* WORK INSTRUCTIONS
Copy, exactly as written, the lines that begin at the one containing "The following are" and end at the one containing "[Narrative]". Skip any pictures in the data below.

* AVAILABLE RECORDS
****************

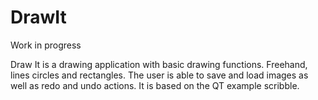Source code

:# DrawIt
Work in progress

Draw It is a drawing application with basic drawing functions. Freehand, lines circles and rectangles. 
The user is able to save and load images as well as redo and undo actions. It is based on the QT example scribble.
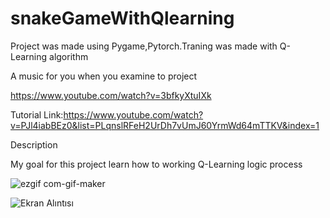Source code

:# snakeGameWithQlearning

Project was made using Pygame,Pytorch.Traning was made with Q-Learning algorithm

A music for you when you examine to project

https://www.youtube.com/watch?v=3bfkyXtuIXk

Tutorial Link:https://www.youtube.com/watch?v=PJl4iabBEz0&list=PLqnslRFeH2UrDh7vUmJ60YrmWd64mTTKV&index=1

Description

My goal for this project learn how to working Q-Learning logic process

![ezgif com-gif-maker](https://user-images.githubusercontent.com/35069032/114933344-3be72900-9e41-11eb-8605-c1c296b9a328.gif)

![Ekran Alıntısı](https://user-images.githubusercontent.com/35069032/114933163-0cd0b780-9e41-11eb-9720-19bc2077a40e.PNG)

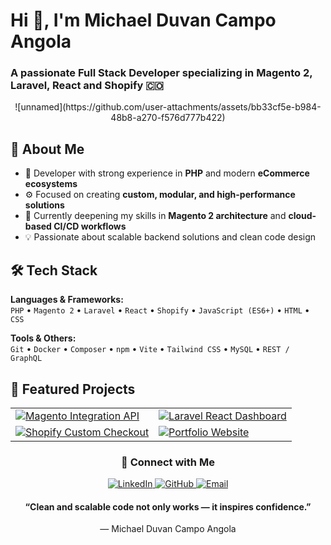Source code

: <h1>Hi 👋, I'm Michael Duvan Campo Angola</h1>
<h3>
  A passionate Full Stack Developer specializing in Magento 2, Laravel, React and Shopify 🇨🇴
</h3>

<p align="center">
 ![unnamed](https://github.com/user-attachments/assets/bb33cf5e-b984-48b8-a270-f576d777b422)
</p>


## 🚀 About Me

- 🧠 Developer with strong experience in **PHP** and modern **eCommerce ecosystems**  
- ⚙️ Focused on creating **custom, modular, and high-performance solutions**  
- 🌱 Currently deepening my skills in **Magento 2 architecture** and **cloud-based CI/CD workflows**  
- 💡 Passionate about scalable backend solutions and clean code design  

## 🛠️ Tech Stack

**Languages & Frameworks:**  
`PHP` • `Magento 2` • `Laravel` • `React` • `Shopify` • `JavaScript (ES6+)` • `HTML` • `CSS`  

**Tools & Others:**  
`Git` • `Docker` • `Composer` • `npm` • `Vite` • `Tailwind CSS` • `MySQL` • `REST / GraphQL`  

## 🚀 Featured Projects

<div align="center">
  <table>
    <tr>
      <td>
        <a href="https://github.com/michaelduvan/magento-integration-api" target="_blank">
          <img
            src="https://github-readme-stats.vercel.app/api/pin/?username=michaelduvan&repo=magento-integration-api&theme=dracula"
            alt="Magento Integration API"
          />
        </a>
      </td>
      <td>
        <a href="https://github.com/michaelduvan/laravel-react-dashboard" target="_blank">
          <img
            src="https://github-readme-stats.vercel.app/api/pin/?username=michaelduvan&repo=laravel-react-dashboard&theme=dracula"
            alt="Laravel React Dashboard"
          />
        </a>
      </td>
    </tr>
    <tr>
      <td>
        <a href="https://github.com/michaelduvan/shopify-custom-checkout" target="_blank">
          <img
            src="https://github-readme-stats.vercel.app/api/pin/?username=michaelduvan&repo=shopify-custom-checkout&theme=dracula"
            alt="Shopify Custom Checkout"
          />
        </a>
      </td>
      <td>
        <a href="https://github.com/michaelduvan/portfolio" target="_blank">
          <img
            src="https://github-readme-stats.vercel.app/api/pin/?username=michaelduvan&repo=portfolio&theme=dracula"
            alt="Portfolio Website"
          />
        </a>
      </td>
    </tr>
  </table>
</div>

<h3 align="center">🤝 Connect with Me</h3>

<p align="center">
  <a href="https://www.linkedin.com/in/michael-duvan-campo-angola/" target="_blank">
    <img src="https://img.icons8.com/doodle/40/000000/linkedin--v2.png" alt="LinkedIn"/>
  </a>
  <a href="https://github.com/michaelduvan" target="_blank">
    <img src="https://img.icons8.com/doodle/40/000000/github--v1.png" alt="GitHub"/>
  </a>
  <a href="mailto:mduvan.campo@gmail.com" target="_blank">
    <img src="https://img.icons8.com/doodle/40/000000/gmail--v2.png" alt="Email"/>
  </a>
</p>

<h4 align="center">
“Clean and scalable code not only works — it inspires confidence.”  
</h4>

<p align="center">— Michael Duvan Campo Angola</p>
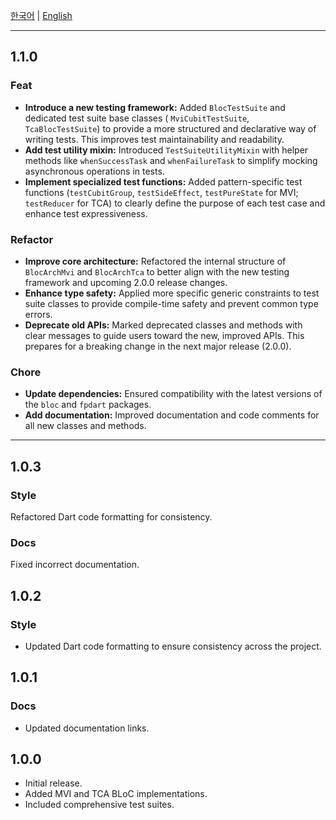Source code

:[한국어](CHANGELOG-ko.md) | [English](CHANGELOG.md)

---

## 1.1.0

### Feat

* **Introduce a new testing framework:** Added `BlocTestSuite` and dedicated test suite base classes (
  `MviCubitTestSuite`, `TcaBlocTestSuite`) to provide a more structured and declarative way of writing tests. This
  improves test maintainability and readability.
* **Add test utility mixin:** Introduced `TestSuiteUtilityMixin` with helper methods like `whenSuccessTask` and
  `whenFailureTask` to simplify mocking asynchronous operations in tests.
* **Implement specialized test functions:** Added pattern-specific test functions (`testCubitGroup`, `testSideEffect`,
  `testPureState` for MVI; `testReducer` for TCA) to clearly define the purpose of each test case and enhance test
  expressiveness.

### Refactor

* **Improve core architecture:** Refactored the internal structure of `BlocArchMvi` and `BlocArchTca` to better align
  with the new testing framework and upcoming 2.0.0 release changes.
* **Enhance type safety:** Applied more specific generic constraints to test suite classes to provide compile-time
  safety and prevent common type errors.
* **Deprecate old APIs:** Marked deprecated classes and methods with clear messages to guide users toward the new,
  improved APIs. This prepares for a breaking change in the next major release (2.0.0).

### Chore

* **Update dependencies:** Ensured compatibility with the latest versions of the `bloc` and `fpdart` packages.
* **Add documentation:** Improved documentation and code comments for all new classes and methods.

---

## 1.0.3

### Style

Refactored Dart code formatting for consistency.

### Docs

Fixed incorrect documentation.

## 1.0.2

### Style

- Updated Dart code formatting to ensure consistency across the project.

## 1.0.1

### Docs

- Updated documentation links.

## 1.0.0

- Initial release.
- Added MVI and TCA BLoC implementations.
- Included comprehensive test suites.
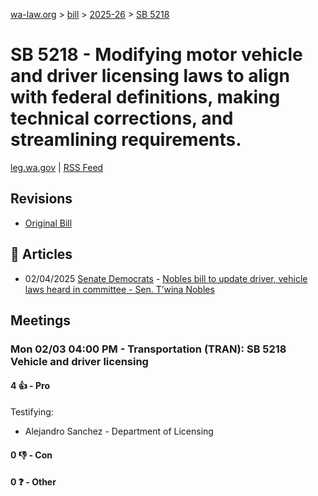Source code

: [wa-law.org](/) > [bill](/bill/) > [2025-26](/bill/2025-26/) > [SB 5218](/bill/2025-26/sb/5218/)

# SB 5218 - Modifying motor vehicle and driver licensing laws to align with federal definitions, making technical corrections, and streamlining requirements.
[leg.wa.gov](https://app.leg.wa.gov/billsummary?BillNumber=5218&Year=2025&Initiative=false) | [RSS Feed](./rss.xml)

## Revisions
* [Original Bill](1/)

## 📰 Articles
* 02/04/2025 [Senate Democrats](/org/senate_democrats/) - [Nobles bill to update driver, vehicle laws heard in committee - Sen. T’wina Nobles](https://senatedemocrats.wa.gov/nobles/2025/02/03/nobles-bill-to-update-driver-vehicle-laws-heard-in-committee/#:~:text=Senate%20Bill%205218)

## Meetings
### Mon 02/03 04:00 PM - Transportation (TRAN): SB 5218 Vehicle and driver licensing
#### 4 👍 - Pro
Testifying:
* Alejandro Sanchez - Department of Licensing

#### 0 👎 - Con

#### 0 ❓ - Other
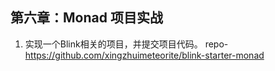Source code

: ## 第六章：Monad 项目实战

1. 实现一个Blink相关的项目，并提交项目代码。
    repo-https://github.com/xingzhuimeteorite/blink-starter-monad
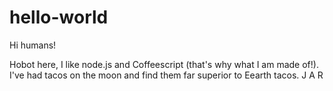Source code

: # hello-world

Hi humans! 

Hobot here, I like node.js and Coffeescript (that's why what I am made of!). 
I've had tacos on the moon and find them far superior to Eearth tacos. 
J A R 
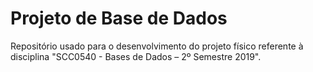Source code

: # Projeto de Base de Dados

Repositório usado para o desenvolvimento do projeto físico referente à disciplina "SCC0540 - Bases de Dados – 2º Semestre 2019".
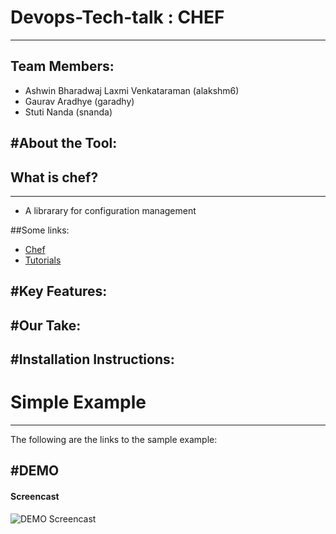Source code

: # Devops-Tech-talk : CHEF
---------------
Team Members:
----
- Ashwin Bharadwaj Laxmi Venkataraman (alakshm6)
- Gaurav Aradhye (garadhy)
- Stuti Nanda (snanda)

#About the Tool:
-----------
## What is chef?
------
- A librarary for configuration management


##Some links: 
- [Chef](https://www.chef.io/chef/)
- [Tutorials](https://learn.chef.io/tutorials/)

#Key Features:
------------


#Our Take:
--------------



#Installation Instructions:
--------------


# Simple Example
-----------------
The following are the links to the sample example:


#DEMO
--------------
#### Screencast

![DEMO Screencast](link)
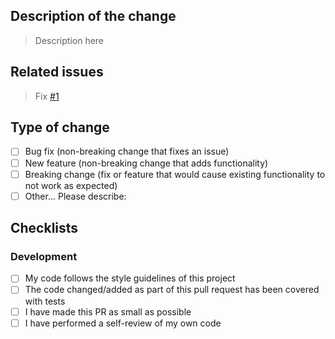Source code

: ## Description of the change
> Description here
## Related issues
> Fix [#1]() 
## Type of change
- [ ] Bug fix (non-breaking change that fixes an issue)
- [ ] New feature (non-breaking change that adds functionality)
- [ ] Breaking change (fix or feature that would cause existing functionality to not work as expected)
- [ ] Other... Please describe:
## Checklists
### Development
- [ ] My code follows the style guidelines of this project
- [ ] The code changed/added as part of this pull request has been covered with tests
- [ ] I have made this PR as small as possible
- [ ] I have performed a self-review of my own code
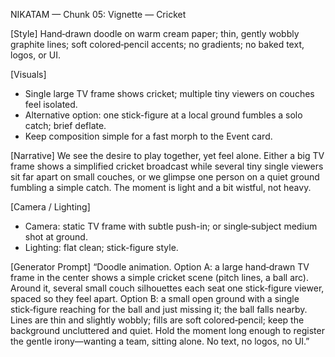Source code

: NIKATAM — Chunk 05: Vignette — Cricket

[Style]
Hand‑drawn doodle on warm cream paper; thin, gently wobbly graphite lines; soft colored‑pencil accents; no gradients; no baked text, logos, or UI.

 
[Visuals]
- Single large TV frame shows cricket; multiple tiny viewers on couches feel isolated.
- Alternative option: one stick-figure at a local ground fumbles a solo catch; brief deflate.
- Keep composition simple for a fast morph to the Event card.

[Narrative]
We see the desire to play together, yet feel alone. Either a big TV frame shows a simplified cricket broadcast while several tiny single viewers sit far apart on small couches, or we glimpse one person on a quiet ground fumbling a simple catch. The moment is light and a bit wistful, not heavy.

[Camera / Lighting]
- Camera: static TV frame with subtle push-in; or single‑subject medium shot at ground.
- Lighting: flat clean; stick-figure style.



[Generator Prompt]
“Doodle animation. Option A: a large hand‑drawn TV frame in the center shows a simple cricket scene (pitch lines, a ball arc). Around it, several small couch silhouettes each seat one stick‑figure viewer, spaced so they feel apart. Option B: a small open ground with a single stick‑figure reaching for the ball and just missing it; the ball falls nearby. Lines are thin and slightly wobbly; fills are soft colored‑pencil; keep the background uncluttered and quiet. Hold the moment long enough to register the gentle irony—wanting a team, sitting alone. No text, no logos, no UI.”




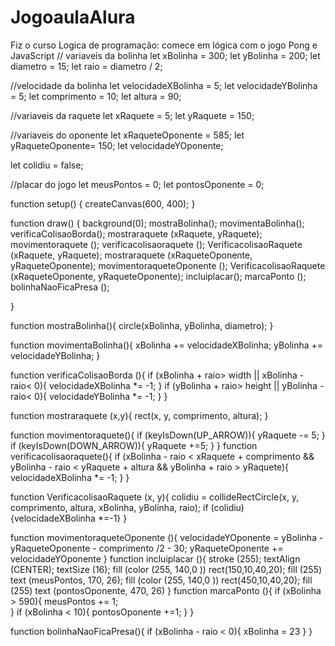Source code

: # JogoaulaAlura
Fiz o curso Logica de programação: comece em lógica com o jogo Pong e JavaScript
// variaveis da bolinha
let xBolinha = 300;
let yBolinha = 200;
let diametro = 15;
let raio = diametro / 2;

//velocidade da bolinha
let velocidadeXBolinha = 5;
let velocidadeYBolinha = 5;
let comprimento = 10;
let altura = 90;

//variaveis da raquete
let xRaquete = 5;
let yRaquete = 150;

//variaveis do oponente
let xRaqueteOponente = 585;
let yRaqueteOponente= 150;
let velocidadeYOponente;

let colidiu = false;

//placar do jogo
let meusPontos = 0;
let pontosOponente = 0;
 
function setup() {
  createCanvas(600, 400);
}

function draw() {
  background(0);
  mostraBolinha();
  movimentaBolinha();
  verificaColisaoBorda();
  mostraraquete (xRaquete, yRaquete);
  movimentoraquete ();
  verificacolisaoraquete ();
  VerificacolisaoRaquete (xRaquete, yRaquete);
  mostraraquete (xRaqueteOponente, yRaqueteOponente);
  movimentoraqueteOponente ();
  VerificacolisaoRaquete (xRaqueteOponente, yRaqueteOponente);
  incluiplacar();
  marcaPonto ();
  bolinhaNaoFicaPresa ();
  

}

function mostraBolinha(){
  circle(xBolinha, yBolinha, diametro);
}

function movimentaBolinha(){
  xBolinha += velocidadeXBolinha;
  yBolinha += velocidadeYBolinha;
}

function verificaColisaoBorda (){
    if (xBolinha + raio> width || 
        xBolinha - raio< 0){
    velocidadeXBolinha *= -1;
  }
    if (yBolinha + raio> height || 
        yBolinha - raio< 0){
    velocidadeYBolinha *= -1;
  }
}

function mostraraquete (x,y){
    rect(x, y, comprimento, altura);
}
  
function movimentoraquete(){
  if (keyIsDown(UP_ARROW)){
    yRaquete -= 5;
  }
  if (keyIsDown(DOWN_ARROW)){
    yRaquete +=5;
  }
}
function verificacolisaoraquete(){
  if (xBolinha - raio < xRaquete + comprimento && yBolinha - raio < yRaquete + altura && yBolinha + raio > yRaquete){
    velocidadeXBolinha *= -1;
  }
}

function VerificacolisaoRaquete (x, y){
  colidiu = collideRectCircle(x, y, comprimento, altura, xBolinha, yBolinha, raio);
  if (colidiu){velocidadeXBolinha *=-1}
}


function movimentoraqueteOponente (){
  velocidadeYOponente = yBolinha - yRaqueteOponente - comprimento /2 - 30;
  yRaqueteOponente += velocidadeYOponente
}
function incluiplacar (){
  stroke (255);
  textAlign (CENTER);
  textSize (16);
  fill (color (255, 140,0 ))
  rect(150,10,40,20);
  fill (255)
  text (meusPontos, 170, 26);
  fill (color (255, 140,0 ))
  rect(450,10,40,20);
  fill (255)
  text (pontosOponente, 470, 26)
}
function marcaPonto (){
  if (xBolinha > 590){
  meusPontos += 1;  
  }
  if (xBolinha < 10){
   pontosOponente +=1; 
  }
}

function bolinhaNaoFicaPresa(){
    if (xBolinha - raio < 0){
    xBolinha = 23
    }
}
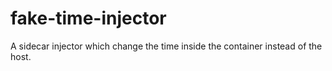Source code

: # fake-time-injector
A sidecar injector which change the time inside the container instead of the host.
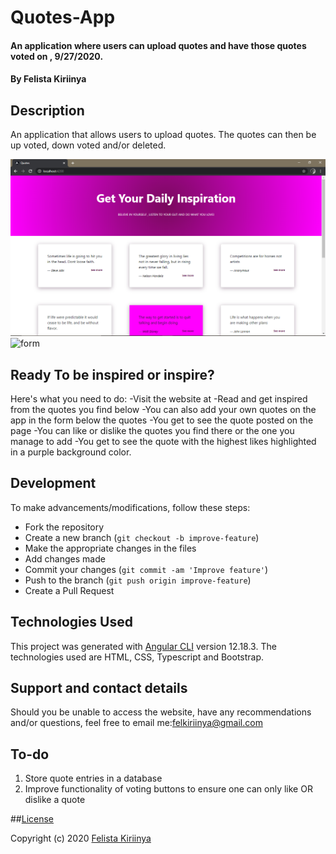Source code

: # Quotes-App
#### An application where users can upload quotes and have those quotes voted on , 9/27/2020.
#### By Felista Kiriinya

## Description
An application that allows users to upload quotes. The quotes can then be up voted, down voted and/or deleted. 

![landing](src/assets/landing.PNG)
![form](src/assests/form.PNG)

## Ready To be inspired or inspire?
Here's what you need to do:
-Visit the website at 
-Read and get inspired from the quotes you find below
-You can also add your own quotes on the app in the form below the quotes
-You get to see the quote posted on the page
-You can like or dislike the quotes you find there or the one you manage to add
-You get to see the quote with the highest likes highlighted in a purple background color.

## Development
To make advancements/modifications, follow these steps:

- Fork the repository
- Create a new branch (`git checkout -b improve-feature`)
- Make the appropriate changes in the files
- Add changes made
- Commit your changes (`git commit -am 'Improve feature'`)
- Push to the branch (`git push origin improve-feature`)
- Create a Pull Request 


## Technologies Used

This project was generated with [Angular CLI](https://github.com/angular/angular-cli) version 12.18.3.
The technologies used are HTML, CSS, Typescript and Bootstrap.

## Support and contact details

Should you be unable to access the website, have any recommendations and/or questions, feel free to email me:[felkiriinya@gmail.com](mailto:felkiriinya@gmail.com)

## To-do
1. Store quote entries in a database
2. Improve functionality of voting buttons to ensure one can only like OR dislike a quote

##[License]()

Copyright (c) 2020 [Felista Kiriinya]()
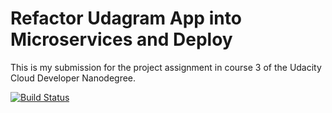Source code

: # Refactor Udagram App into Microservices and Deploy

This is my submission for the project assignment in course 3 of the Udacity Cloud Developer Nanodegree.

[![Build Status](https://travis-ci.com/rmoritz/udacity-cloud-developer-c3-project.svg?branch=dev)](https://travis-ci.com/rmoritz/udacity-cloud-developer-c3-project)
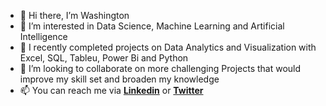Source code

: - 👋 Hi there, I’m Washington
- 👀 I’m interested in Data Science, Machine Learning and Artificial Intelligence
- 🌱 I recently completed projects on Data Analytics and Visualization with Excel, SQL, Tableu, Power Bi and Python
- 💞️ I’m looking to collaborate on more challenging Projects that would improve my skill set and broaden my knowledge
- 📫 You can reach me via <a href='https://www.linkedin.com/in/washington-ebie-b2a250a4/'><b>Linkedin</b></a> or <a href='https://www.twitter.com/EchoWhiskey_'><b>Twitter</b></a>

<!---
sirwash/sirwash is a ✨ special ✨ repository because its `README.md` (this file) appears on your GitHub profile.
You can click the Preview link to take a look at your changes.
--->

****************

* YOUR RESPONSE
The following are the links to the sample example:


#DEMO
--------------
#### Screencast

![DEMO Screencast](link)
Source code

: ## Description of the change
> Description here
## Related issues
> Fix [#1]() 
## Type of change
- [ ] Bug fix (non-breaking change that fixes an issue)
- [ ] New feature (non-breaking change that adds functionality)
- [ ] Breaking change (fix or feature that would cause existing functionality to not work as expected)
- [ ] Other... Please describe:
## Checklists
### Development
- [ ] My code follows the style guidelines of this project
- [ ] The code changed/added as part of this pull request has been covered with tests
- [ ] I have made this PR as small as possible
- [ ] I have performed a self-review of my own code
Source code

: NIKATAM — Chunk 05: Vignette — Cricket

[Style]
Hand‑drawn doodle on warm cream paper; thin, gently wobbly graphite lines; soft colored‑pencil accents; no gradients; no baked text, logos, or UI.

 
[Visuals]
- Single large TV frame shows cricket; multiple tiny viewers on couches feel isolated.
- Alternative option: one stick-figure at a local ground fumbles a solo catch; brief deflate.
- Keep composition simple for a fast morph to the Event card.

[Narrative]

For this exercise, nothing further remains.